TASK TO CARRY OUT:
Output verbatim the line with "- Definir ordem específica de migração" together with every line beneath it, ending at the last line of the entries.

RECORDS SUPPLIED:
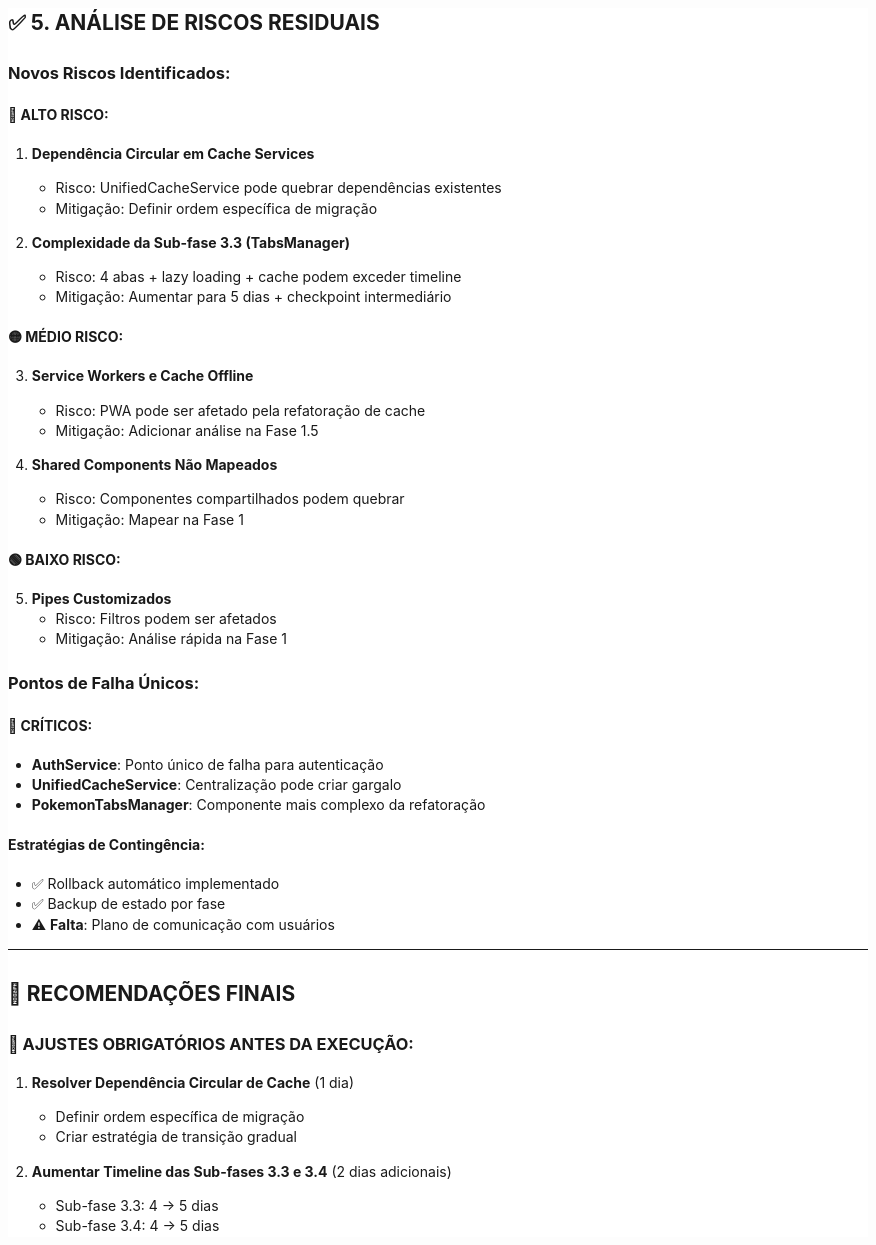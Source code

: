 ## ✅ **5. ANÁLISE DE RISCOS RESIDUAIS**

### **Novos Riscos Identificados:**

#### **🔴 ALTO RISCO:**
1. **Dependência Circular em Cache Services**
   - Risco: UnifiedCacheService pode quebrar dependências existentes
   - Mitigação: Definir ordem específica de migração

2. **Complexidade da Sub-fase 3.3 (TabsManager)**
   - Risco: 4 abas + lazy loading + cache podem exceder timeline
   - Mitigação: Aumentar para 5 dias + checkpoint intermediário

#### **🟡 MÉDIO RISCO:**
3. **Service Workers e Cache Offline**
   - Risco: PWA pode ser afetado pela refatoração de cache
   - Mitigação: Adicionar análise na Fase 1.5

4. **Shared Components Não Mapeados**
   - Risco: Componentes compartilhados podem quebrar
   - Mitigação: Mapear na Fase 1

#### **🟢 BAIXO RISCO:**
5. **Pipes Customizados**
   - Risco: Filtros podem ser afetados
   - Mitigação: Análise rápida na Fase 1

### **Pontos de Falha Únicos:**

#### **🔴 CRÍTICOS:**
- **AuthService**: Ponto único de falha para autenticação
- **UnifiedCacheService**: Centralização pode criar gargalo
- **PokemonTabsManager**: Componente mais complexo da refatoração

#### **Estratégias de Contingência:**
- ✅ Rollback automático implementado
- ✅ Backup de estado por fase
- ⚠️ **Falta**: Plano de comunicação com usuários

---

## 🎯 **RECOMENDAÇÕES FINAIS**

### **🔴 AJUSTES OBRIGATÓRIOS ANTES DA EXECUÇÃO:**

1. **Resolver Dependência Circular de Cache** (1 dia)
   - Definir ordem específica de migração
   - Criar estratégia de transição gradual

2. **Aumentar Timeline das Sub-fases 3.3 e 3.4** (2 dias adicionais)
   - Sub-fase 3.3: 4 → 5 dias
   - Sub-fase 3.4: 4 → 5 dias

RESPONSE TO THE TASK:
   - Definir ordem específica de migração
   - Criar estratégia de transição gradual

2. **Aumentar Timeline das Sub-fases 3.3 e 3.4** (2 dias adicionais)
   - Sub-fase 3.3: 4 → 5 dias
   - Sub-fase 3.4: 4 → 5 dias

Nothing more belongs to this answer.